On a call with analysts, Meta Chief Executive Mark Zuckerberg (pictured) stated that the company is much leaner, shipping faster and “advancing the state of the art” in all of its long-term initiatives. “And while investing heavily for the future, we also just recorded our highest operating margin in two years, so I’m looking forward to carrying this product momentum and operating discipline forward,” he added.

One reason for Meta’s ad success appears to be that it has come furthest along in terms of adjusting to the iOS privacy changes introduced by Apple Inc. in 2021, which make it more difficult for application developers to target users. Meta has since made big investments in AI tools to help advertisers target consumers in other ways. “Meta has made progress in monetizing its Reels short-form video format, potentially mitigating weaknesses in other advertising segments, including Threads,” said Vijayanta Gupta, chief growth Officer at Emplifi Inc.
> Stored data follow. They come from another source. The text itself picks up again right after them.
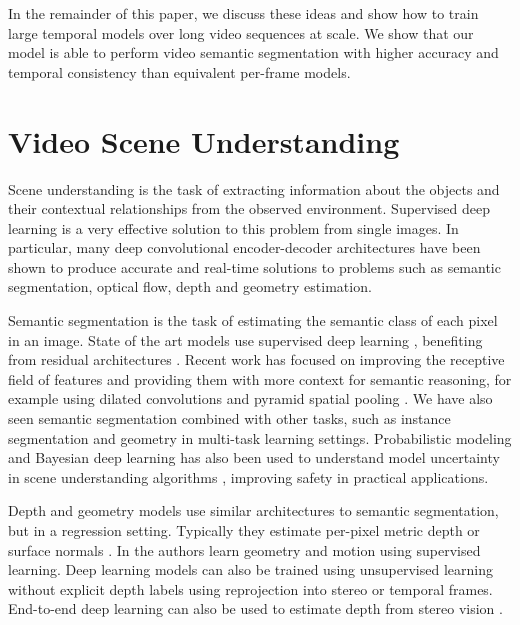 In the remainder of this paper, we discuss these ideas and show how to train large temporal models over long video sequences at scale. We show that our model is able to perform video semantic segmentation with higher accuracy and temporal consistency than equivalent per-frame models.



\section{Video Scene Understanding} 

Scene understanding is the task of extracting information about the objects and their contextual relationships from the observed environment. Supervised deep learning is a very effective solution to this problem from single images. In particular, many deep convolutional encoder-decoder architectures have been shown to produce accurate and real-time solutions to problems such as semantic segmentation, optical flow, depth and geometry estimation.

Semantic segmentation is the task of estimating the semantic class of each pixel in an image. State of the art models use supervised deep learning \cite{badrinarayanan2017segnet,long2015fully}, benefiting from residual architectures \cite{he2016deep,huang2017densely}. Recent work has focused on improving the receptive field of features and providing them with more context for semantic reasoning, for example using dilated convolutions \cite{YuKoltun2016} and pyramid spatial pooling \cite{zhao2017pspnet}. We have also seen semantic segmentation combined with other tasks, such as instance segmentation \cite{he2017maskrcnn} and geometry \cite{kendall2017multi} in multi-task learning settings. Probabilistic modeling and Bayesian deep learning has also been used to understand model uncertainty in scene understanding algorithms \cite{kendall2017uncertainties,kendall2015bayesian}, improving safety in practical applications.

Depth and geometry models use similar architectures to semantic segmentation, but in a regression setting. Typically they estimate per-pixel metric depth or surface normals \cite{eigen2015predicting}. In \cite{UZUMIDB17} the authors learn geometry and motion using supervised learning. Deep learning models can also be trained using unsupervised learning without explicit depth labels using reprojection into stereo \cite{garg2016unsupervised} or temporal \cite{zhou2017unsupervised} frames. End-to-end deep learning can also be used to estimate depth from stereo vision \cite{kendall2017end}.

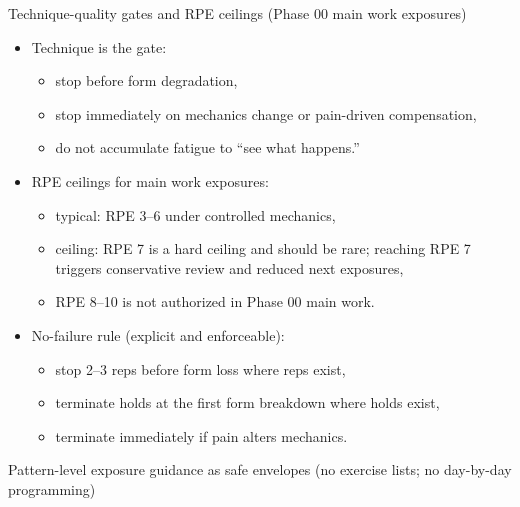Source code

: \documentclass[10pt]{article}
\begin{document}
Technique-quality gates and RPE ceilings (Phase 00 main work exposures)

\begin{itemize}
\item Technique is the gate:
  \begin{itemize}
  \item stop before form degradation,
  \item stop immediately on mechanics change or pain-driven compensation,
  \item do not accumulate fatigue to “see what happens.”
  \end{itemize}
\item RPE ceilings for main work exposures:
  \begin{itemize}
  \item typical: RPE 3–6 under controlled mechanics,
  \item ceiling: RPE 7 is a hard ceiling and should be rare; reaching RPE 7 triggers conservative review and reduced next exposures,
  \item RPE 8–10 is not authorized in Phase 00 main work.
  \end{itemize}
\item No-failure rule (explicit and enforceable):
  \begin{itemize}
  \item stop 2–3 reps before form loss where reps exist,
  \item terminate holds at the first form breakdown where holds exist,
  \item terminate immediately if pain alters mechanics.
  \end{itemize}
\end{itemize}

Pattern-level exposure guidance as safe envelopes (no exercise lists; no day-by-day programming)
\end{document}
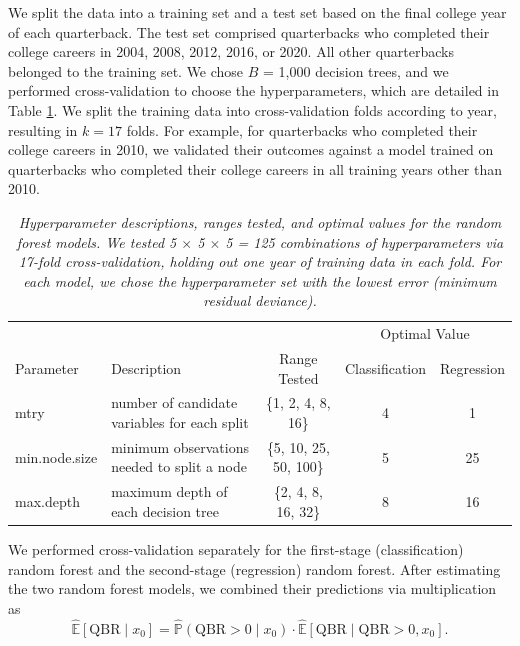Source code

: \documentclass[Review, sageh, times, doublespace]{sagej}
\newcommand{\revision}[1]{{\color{orange} #1}}
\begin{document}
We split the data into a training set and a test set based on the final college year of each quarterback. The test set comprised quarterbacks who completed their college careers in 2004, 2008, 2012, 2016, or 2020. All other quarterbacks belonged to the training set. We chose $B$ = 1,000 decision trees, and we performed cross-validation to choose the hyperparameters, which are detailed in Table \ref{tab:hyperparameters}. We split the training data into cross-validation folds according to year, resulting in $k = 17$ folds. For example, for quarterbacks who completed their college careers in 2010, we validated their outcomes against a model trained on quarterbacks who completed their college careers in all training years other than 2010.

\begin{table}[H]
    \centering \small
    \begin{tabular}{m{17mm}|>{\raggedright\arraybackslash}m{29mm}|c|cc}
        & & & \multicolumn{2}{c}{Optimal Value}\\
        Parameter & Description & Range Tested & Classification & Regression\\
        \hline
        mtry & number of candidate variables for each split & \{1, 2, 4, 8, 16\} & 4 & 1\\
        \hline
        min.node.size & minimum observations needed to split a node & \{5, 10, 25, 50, 100\} & 5 & 25\\
        \hline
        max.depth & maximum depth of each decision tree & \{2, 4, 8, 16, 32\} & 8 & 16\\
    \end{tabular}
    \caption{
      \it Hyperparameter descriptions, ranges tested, and optimal values for the random forest models. We tested 5 $\times$ 5 $\times$ 5 = 125 combinations of hyperparameters via 17-fold cross-validation, holding out one year of training data in each fold. For each model, we chose \revision{the} hyperparameter set with the lowest error (minimum residual deviance).
    }
    \label{tab:hyperparameters}
\end{table}

We performed cross-validation separately for the first-stage (classification) random forest and the second-stage (regression) random forest. After estimating the two random forest models, we combined their predictions via multiplication as  
\begin{equation*}
  \widehat{\mathbb{E}}\!\left[ \text{QBR} \mid {x}_0 \right]
    =
    \widehat{\mathbb{P}}\!\left( \text{QBR} > 0 \mid {x}_0 \right)
      \cdot
      \widehat{\mathbb{E}}\!\left[ \text{QBR} \mid \text{QBR} > 0, {x}_0 \right].
\end{equation*}
\end{document}
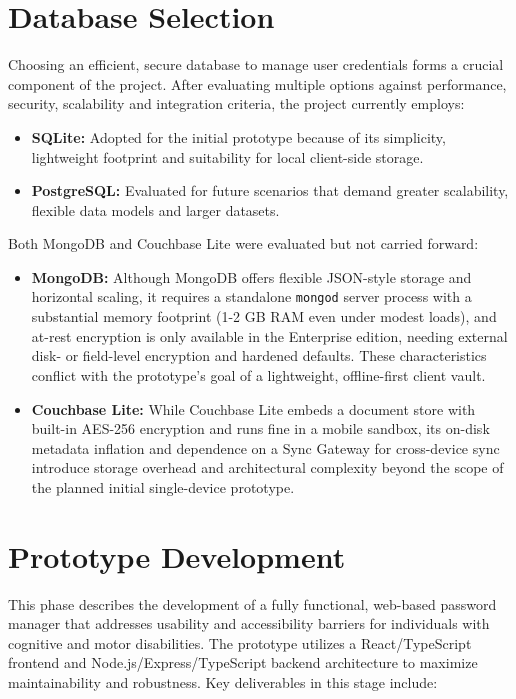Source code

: \section{Database Selection}
\label{sec:database-selection}
Choosing an efficient, secure database to manage user credentials forms a crucial component of the project. After evaluating multiple options against performance, security, scalability and integration criteria, the project currently employs:

\begin{itemize}
  \item \textbf{SQLite:} Adopted for the initial prototype because of its simplicity, lightweight footprint and suitability for local client-side storage.
  \item \textbf{PostgreSQL:} Evaluated for future scenarios that demand greater scalability, flexible data models and larger datasets.
\end{itemize}

Both MongoDB and Couchbase Lite were evaluated but not carried forward:

\begin{itemize}
  \item \textbf{MongoDB:} Although MongoDB offers flexible JSON-style storage and horizontal scaling, it requires a standalone \texttt{mongod} server process with a substantial memory footprint (1-2 GB RAM even under modest loads), and at-rest encryption is only available in the Enterprise edition, needing external disk- or field-level encryption and hardened defaults. These characteristics conflict with the prototype's goal of a lightweight, offline-first client vault.
  \item \textbf{Couchbase Lite:} While Couchbase Lite embeds a document store with built-in AES-256 encryption and runs fine in a mobile sandbox, its on-disk metadata inflation and dependence on a Sync Gateway for cross-device sync introduce storage overhead and architectural complexity beyond the scope of the planned initial single-device prototype.
\end{itemize}

\section{Prototype Development}
This phase describes the development of a fully functional, web-based password manager that addresses usability and accessibility barriers for individuals with cognitive and motor disabilities. The prototype utilizes a React/TypeScript frontend and Node.js/Express/TypeScript backend architecture to maximize maintainability and robustness. Key deliverables in this stage include:

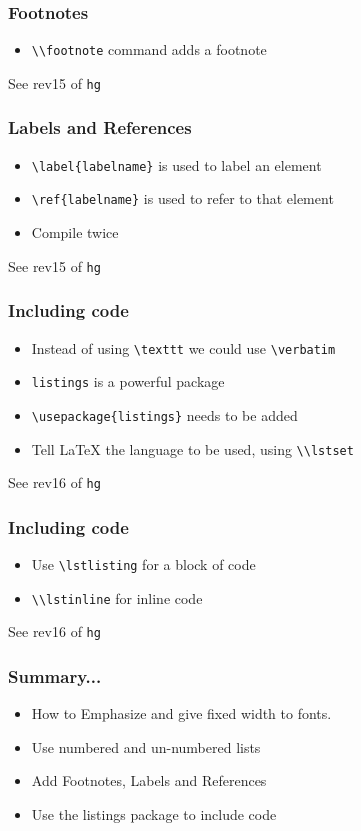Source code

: \documentclass[14pt,compress]{beamer}
\newcommand{\typ}[1]{\lstinline{#1}}
\begin{document}
\begin{frame}[fragile]
  \frametitle{Footnotes}
  \begin{itemize}
  \item \typ{\\footnote} command adds a footnote
  \end{itemize}
  \tiny See rev15 of \typ{hg}
\end{frame}

\begin{frame}[fragile]
  \frametitle{Labels and References}
  \begin{itemize}
  \item \lstinline+\label{labelname}+ is used to label an element
  \item \lstinline+\ref{labelname}+ is used to refer to that element
  \item Compile twice
  \end{itemize}
  \tiny See rev15 of \typ{hg}
\end{frame}

\begin{frame}[fragile]
  \frametitle{Including code}
  \begin{itemize}
  \item Instead of using \lstinline{\texttt} we could use
    \lstinline{\verbatim} 
  \item \lstinline+listings+ is a powerful package
  \item \lstinline+\usepackage{listings}+ needs to be added 
  \item Tell {\LaTeX} the language to be used, using \typ{\\lstset}
  \end{itemize}
  \tiny See rev16 of \typ{hg}
\end{frame}

\begin{frame}[fragile]
  \frametitle{Including code}
  \begin{itemize}
  \item Use \lstinline+\lstlisting+ for a block of code
  \item \typ{\\lstinline} for inline code
  \end{itemize}
  \tiny See rev16 of \typ{hg}
\end{frame}


\begin{frame}[fragile]
	\frametitle{Summary...}
	\begin{itemize}
	Put Quotation Marks around text
	\item How to Emphasize and give fixed width to fonts.
	\item Use numbered and un-numbered lists
	\item Add Footnotes, Labels and References
	\item Use the listings package to include code
	\end{itemize}
\end{frame}
\end{document}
Meta Chief Financial Officer Susan Li said on the call that online commerce was the main contributor to ad revenue growth, followed by consumer packaged goods and gaming.

Although analysts welcomed Meta’s renewed growth, their optimism quickly turned to dismay when Li revealed that the company is now seeing softness in the ad market since the outbreak of war in the Middle East. “While we don’t have material direct revenue exposure to Israel and the Middle East, we have observed softer ad spend in the beginning of the fourth quarter, correlating with the start of the conflict, which is captured in our Q4 revenue outlook,” she stated.

Snap Inc. yesterday offered a similar outlook tied to Middle East uncertainty and its stock fell 5% today. In addition, Li declined to offer a forecast for fiscal 2024 revenue, and when pressed to at least offer top-line estimates, she fell back on her earlier comment about the “volatile macro environment” the company has already seen since the start of the current quarter.

“I think that will obviously have a big impact on the advertising market next year, and it’s something we’ll be keeping a very close eye on, but ultimately, we’re very subject to volatility in the macro landscape,” she said.

Meta’s stock, which initially gained around 4% after posting its results, plunged rapidly, falling more than 3%. That added to a 4% drop during the regular trading session prior to the report.

Despite the after-hours stock drop, Meta delivered a very strong quarter fueled by a rebound in advertising, said Holger Mueller of Constellation Research Inc.

“With it’s revenue up by almost 25% and its headcount down by 25% too, it translates to roughly 2.5 times the income,” the analyst said. “The CFO declining to provide guidance for the next full year is a concern, of course, so we will have to see how investors will react to this in the medium and long run. On the other hand, Meta keeps investing in its business, with CAPEX of close to $7 billion a good sign for the future.”

For the fourth quarter of fiscal 2023, Meta sees revenue of between $36.5 billion to $40 billion, the midpoint of which is just below Wall Street’s forecast of $38.8 billion.

On the other hand, Meta did at least cut its full-year outlook for total expenses, saying it now expects between $87 billion and $89 billion, down from a prior forecast of $88 billion to $91 billion.

The company also revealed that its experimental Reality Labs division, which is focused on virtual reality, augmented reality and the metaverse, is likely to increase its operating losses this year over fiscal 2022. During the quarter, the unit racked up a loss of $3.74 billion. All told, it has lost more than $25 billion since the start of fiscal 2022. That’s despite launching new products such as the Quest 3 headset.

Despite today’s stock drop, Meta’s stock continues to be one of the market’s hottest properties, up 149% in the year to date, compared with a gain of just 9% for the S&P 500 Index.